I think this is a great idea. I think that the writers getting that opportunity— yeah, it's very hard to make a living writing now.

RAMON VAN MEER

Yeah.

SHAAN

So knowing that, hey, if I publish here, I'll get readers and I'll get money. And then on the other side, for readers, you know, there's a reason Netflix paid like $100 million for one more year of Friends, or, you know, The Office is the number one show because people love this comfort and familiarity with content. They love that if they can just push a button and then they will feel a certain way. It's like push a button, get an emotion.

RAMON VAN MEER

Yeah.

SHAAN

And that's really what comes of, you know, if you build a platform like this, because somebody will be able to push a button, they'll know what they're getting out of it.

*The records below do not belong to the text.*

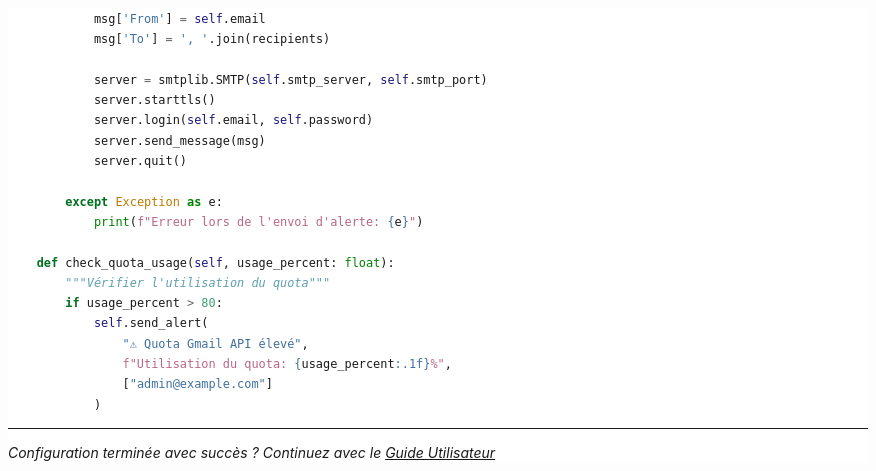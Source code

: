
```python
            msg['From'] = self.email
            msg['To'] = ', '.join(recipients)
            
            server = smtplib.SMTP(self.smtp_server, self.smtp_port)
            server.starttls()
            server.login(self.email, self.password)
            server.send_message(msg)
            server.quit()
            
        except Exception as e:
            print(f"Erreur lors de l'envoi d'alerte: {e}")
    
    def check_quota_usage(self, usage_percent: float):
        """Vérifier l'utilisation du quota"""
        if usage_percent > 80:
            self.send_alert(
                "⚠️ Quota Gmail API élevé",
                f"Utilisation du quota: {usage_percent:.1f}%",
                ["admin@example.com"]
            )
```

---

*Configuration terminée avec succès ? Continuez avec le [Guide Utilisateur](USER_GUIDE.md)*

It's not like opening up Amazon and saying, here's a bookstore. Yeah, go find what you want. This is saying, hey, you want to, you know, here's a great story, it's a romantic fiction story, and they'll be trained to say, hey, if I want that feeling, if I want that type of entertainment, entertainment, yeah, this is the app to go to. I really think this, this has a lot of potential. I'm excited to see what you can do with it.

RAMON VAN MEER

Yeah, we're excited too.

SHAAN

And, uh, all right, it's great. So we'll wrap it up there. Everyone, it's been awesome having you here. You know, I would normally say, hey, where can people find you? This is your chance to shout out your social media, wherever.

RAMON VAN MEER

Self-promotion.

SHAAN

Yeah, I don't think, I don't think you even have anything there.

RAMON VAN MEER

If, if somebody has, uh, like, I always like to help and advise, or, or, you know, if people have a specific question They can find me on LinkedIn if you look, Ramon Vedmeer, right? Then you can, uh, shoot me a message. Awesome.

SHAAN

Well, thank you so much for coming. It's been awesome, uh, hanging with you. And, uh, I believe we have a Spartan race this Saturday to go to, so yes, I will, uh, I'll see you in the mud.

RAMON VAN MEER

Yes, very soon. All right, awesome. Thank you so much, buddy.